Review of The Village

The Village (2004)
M Night the gatekeeper
2 August 2004
Warning: Spoilers
I didn't see any previews or know much about the movie when I saw it last night. I thought it was superb. The multiple twists in the plot are expected by now, that's just a little bonus logic game M Night wants to play with the audience. It's fun.

(spoilers ahead!)

For the first twenty minutes or so I was struck by M Night's ability to convey as much drama as possible in such a restricted setting. When all actors are so confined in their mannerisms and emotion, every little thing that does get through counts, it speaks volumes. Well done. I was also amused by being so wrong in my initial criticism of the dialogue and delivery. I thought these actors were not trying too hard to slip into a 19th century style. Some sentence constructions were so forced into the bygone style of speaking, it was getting humorous. How wrong I was though. This director can easily be underestimated. Just wait till the end, he always seems to say.

By the end of it we see how a group of people will go through so much effort to construct a fantasy world as a response to their despair over the real world. M night may even perhaps be self-referencing here, with the quirky temptation of the filmmaker who wants to make his movie and fantasize about living in that world he has constructed, a world where every mystical occurrence has very naturalistic explanations (the explanations which can be delayed for a very long time, the important thing is to captivate the audience by their own imaginations), and most importantly that there is always finality after tragedy in an M Night kind of way. Our cameo appearance of the director this time is indirectly given only as the voice of the manager of security and a thin reflection on a fragile glass surface. Behind his image, a stockpile of medicine. I wonder why? Is the Walker Preserve M Night's self-contained world of a film, and his job as creator/director in part is to simply keep things running smooth and not let the outside world interfere with his project? He himself is the gatekeeper to the well being of his characters lives and so on? It can after all be a very stressful experience, keeping all that in order.Digressing.

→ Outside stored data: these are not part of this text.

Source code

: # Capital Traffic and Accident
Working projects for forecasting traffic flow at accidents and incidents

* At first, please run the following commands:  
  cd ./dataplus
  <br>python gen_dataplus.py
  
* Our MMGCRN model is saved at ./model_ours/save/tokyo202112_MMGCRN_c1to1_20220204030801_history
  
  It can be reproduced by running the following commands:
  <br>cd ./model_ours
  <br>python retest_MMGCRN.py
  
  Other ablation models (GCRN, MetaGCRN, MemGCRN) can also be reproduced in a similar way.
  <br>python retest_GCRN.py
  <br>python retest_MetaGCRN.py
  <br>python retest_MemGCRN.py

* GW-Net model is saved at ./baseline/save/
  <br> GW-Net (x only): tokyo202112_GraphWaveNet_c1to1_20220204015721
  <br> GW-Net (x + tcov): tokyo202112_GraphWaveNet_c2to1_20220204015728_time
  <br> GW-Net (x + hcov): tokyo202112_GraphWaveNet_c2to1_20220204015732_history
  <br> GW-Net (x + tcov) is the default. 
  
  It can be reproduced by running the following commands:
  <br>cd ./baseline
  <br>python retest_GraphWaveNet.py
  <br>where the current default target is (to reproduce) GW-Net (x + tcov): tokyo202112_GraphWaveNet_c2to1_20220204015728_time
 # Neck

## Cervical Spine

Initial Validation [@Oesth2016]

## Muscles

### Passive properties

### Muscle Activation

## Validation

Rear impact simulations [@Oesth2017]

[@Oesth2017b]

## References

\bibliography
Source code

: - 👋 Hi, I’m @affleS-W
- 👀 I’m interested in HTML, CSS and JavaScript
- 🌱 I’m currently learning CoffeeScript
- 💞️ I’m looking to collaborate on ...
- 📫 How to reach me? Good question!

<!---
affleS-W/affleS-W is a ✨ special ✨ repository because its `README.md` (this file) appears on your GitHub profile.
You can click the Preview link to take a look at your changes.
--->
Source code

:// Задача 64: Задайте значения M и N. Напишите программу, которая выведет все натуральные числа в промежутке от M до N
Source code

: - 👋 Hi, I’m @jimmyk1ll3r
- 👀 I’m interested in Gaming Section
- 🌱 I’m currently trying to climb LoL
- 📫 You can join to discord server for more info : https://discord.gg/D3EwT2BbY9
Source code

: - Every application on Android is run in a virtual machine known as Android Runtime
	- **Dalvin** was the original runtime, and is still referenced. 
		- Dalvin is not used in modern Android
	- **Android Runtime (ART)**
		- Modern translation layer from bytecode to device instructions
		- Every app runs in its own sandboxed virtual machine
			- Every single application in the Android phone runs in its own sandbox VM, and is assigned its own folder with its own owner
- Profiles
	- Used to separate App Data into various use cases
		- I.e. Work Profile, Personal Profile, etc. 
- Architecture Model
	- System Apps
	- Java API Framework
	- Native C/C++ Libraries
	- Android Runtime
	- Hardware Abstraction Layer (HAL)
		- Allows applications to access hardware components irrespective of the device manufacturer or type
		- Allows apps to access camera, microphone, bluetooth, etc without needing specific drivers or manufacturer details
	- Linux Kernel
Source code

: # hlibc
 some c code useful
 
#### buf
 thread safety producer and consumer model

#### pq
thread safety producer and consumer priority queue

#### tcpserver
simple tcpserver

But the very thing the people wished to escape from had risen up in their very midst, among their very own offspring. Such a failure was bound to happen because their entire fantasy was founded on secrets and lies. Curiosity and feelings of betrayal lead to unexpected reactions, the presumption of innocence itself was a lie. Suffering so much loss in the "survival of the fittest" world that modernism had borne inspired a history professor to head up a new colony to start afresh under the very same principles which modernism in part started with. Man living in perfect unity within a Utopian environment. The Puritan/Mennonite/Amish world was just a mode to operate under, what perhaps 20th century folk might start to consider the "noble savage" in their simplistic and naive forms of living. But they do find that purity itself was a constructed illusion. By deciding to remove themselves from the surrounding evils of the world, they thought this would eradicate the existence of evil in their midst because their motives were "pure". But what really mattered were the same things that matter in the rest of the big bad world... courage, wisdom, love. Innocence is a fantasy, only doing good is what counts. And doing good is what is done in response to surrounding evil, not in the absence of evil.

Overall beautiful movie. The real "horror" in this movie was their seeming final agreement to preserve their microcosm after all that had transpired.